_What is expected_:
Every line between the top of the data below and the line with "just seemed appropriate).", both ends included, must be retyped exactly.

──────── Task inputs ────────

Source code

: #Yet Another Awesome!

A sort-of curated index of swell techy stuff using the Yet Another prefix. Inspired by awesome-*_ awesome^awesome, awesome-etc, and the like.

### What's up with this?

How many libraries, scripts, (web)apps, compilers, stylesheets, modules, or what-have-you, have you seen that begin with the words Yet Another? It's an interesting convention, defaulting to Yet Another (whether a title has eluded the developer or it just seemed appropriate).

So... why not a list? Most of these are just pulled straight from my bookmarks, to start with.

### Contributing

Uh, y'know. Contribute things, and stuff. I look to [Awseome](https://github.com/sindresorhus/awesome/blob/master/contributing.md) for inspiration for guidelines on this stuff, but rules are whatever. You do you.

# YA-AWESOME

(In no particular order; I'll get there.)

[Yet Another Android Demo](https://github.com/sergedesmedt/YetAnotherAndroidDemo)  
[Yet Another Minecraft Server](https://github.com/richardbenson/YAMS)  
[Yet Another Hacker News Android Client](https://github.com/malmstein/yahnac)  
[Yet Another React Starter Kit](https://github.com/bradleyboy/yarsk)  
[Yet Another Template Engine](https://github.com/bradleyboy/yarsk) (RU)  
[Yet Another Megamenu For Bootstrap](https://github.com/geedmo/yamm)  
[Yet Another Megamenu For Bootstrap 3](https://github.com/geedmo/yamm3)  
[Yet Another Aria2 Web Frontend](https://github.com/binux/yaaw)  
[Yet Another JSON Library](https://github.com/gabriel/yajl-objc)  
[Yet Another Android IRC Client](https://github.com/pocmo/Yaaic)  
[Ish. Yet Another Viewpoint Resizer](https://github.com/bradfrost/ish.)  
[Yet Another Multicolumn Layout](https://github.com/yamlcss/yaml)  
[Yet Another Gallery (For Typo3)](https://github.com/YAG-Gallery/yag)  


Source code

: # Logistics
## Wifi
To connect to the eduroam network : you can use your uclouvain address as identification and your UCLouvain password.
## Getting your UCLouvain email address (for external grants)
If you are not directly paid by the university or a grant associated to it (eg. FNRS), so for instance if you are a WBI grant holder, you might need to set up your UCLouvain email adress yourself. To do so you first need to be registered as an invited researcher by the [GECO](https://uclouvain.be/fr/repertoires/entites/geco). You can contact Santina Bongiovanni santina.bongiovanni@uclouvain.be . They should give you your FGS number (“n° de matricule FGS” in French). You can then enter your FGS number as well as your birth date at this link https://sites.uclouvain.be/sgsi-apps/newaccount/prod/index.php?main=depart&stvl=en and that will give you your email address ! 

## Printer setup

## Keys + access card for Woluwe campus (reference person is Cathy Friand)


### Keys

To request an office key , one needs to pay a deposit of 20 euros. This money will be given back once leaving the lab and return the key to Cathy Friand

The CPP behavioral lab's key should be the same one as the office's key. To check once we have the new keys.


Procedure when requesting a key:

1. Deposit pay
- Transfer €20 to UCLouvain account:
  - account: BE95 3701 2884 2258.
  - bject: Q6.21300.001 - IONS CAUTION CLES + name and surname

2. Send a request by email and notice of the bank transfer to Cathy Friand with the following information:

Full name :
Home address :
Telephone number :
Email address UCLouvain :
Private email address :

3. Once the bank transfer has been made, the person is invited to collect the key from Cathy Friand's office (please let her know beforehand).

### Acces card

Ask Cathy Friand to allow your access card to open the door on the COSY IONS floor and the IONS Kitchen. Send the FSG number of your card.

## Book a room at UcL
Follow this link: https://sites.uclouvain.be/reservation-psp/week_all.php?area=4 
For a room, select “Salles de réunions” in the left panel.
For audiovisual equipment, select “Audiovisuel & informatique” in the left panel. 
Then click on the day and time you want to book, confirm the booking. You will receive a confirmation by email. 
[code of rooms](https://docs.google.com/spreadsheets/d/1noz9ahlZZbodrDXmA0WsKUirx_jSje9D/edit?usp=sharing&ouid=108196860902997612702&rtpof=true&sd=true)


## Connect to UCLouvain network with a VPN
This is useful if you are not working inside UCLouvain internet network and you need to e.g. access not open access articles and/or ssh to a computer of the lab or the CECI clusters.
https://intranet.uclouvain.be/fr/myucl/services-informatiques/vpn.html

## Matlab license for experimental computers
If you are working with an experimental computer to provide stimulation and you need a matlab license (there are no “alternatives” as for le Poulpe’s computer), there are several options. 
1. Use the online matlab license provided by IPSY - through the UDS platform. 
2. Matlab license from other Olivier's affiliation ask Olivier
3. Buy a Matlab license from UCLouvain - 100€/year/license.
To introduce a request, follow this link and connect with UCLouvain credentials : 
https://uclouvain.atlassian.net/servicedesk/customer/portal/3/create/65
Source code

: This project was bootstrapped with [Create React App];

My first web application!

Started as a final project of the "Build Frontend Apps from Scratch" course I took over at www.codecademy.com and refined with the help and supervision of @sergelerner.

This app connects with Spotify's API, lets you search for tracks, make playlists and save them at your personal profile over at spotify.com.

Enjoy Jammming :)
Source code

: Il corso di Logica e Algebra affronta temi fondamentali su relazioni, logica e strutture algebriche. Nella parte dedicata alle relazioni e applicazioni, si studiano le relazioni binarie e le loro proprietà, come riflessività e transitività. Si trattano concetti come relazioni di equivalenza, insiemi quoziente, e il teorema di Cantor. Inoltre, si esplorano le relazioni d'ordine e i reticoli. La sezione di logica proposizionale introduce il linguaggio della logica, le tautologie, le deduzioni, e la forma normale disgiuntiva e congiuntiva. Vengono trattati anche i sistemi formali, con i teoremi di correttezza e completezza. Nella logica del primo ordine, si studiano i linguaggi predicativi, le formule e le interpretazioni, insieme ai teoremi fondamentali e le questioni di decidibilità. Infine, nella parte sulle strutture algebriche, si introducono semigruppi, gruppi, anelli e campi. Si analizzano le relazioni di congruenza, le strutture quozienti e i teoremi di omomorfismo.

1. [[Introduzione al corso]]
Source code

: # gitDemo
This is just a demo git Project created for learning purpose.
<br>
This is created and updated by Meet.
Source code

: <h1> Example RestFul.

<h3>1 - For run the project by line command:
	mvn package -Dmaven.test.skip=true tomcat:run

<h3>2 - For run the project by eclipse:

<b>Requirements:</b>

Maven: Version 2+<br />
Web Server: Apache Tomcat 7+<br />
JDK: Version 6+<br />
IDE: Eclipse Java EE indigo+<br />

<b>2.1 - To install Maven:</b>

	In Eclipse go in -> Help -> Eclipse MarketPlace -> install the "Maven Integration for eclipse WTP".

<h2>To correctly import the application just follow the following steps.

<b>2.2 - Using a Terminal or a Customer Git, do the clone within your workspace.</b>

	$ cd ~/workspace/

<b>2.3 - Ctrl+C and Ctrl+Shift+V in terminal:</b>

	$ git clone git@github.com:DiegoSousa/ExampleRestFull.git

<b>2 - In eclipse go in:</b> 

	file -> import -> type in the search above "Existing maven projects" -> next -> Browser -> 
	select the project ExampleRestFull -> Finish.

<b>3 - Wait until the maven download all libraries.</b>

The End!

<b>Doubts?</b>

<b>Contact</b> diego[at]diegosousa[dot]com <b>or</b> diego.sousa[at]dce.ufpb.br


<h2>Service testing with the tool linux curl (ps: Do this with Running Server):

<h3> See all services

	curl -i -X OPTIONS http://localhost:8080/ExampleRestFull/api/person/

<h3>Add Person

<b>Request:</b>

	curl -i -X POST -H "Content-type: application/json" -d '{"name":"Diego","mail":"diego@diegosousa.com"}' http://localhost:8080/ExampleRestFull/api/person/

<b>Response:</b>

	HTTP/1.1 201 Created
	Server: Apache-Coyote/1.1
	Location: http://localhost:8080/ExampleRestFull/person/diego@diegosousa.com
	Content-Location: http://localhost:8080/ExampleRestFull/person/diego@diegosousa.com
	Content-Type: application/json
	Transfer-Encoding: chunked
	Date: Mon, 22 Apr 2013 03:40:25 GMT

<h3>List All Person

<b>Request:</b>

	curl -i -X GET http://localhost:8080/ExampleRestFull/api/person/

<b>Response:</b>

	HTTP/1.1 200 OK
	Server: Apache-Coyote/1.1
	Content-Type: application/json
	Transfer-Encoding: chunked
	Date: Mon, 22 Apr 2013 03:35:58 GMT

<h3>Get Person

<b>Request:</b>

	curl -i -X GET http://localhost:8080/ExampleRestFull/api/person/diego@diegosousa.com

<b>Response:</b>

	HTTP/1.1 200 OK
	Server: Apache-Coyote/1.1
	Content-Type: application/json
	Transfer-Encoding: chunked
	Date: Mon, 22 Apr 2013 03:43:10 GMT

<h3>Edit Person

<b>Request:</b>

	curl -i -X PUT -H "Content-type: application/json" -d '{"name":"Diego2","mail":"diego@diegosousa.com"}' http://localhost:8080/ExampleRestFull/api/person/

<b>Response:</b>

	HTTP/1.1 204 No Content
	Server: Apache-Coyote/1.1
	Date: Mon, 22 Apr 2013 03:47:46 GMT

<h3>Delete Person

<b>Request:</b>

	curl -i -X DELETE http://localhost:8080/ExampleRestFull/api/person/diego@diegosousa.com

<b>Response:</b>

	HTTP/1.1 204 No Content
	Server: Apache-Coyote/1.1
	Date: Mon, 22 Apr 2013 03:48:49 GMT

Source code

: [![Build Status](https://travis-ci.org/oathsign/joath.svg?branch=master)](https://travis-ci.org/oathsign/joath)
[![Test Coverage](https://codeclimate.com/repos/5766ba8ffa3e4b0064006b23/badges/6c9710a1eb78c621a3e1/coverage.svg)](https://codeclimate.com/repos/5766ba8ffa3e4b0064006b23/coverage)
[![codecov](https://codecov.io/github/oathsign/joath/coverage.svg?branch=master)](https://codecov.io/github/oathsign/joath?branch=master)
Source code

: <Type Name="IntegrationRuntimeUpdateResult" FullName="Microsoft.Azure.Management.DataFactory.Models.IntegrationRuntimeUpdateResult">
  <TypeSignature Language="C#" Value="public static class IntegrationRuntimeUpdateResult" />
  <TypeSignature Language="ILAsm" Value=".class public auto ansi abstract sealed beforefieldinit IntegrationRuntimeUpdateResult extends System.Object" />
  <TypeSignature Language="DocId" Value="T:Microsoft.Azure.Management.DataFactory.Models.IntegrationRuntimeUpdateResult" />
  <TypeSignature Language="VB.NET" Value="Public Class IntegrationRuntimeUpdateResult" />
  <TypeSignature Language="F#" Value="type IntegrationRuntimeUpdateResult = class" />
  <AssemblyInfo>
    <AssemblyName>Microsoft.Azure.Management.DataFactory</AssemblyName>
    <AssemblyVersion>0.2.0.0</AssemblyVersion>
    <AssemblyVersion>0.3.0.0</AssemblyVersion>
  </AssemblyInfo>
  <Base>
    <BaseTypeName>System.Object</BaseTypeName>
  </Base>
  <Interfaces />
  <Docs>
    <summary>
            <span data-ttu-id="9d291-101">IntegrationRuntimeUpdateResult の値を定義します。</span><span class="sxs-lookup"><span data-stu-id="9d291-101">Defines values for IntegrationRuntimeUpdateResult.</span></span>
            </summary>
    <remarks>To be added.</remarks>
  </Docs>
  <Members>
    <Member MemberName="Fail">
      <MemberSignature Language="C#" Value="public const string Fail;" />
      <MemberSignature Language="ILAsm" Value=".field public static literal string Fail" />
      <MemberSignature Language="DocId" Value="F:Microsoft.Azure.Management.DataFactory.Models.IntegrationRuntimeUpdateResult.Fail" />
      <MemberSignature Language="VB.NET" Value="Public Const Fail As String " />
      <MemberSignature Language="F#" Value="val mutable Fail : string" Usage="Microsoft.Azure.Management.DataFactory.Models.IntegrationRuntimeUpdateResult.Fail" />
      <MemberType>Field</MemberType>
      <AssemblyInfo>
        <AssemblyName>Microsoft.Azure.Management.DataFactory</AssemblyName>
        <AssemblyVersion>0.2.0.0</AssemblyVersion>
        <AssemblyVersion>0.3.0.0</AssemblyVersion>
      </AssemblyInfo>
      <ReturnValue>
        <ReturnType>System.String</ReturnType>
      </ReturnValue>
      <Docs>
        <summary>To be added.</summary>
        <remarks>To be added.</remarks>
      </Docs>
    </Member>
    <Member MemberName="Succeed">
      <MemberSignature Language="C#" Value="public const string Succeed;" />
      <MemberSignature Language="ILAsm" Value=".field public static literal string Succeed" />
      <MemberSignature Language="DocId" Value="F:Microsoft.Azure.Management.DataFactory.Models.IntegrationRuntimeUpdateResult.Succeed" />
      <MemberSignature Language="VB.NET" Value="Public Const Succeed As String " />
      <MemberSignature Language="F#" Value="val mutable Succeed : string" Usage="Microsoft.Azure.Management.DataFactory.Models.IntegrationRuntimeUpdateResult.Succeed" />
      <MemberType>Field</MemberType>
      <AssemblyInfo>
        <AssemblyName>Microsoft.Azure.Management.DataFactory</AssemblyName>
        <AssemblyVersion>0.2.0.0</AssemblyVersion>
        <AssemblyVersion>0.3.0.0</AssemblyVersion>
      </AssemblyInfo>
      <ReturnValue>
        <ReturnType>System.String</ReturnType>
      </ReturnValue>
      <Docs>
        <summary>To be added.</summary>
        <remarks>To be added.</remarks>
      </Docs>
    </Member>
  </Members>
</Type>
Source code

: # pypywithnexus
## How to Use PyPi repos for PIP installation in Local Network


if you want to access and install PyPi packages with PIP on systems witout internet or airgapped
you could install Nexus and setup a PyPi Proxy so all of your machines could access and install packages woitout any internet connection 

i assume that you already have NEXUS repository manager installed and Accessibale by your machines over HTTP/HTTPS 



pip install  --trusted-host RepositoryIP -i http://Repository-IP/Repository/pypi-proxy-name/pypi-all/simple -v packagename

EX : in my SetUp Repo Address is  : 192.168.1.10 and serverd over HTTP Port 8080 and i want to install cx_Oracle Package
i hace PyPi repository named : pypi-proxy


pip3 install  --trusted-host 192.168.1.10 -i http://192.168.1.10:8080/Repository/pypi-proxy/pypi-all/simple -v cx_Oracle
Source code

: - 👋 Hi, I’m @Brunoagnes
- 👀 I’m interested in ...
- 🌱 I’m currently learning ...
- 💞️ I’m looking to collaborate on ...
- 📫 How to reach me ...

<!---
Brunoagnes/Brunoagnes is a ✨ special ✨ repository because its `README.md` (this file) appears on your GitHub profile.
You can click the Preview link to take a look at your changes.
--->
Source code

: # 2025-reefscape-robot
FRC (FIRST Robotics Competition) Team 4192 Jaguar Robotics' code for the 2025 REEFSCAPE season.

────────

_Problem solution_:
Source code

: #Yet Another Awesome!

A sort-of curated index of swell techy stuff using the Yet Another prefix. Inspired by awesome-*_ awesome^awesome, awesome-etc, and the like.

### What's up with this?

How many libraries, scripts, (web)apps, compilers, stylesheets, modules, or what-have-you, have you seen that begin with the words Yet Another? It's an interesting convention, defaulting to Yet Another (whether a title has eluded the developer or it just seemed appropriate).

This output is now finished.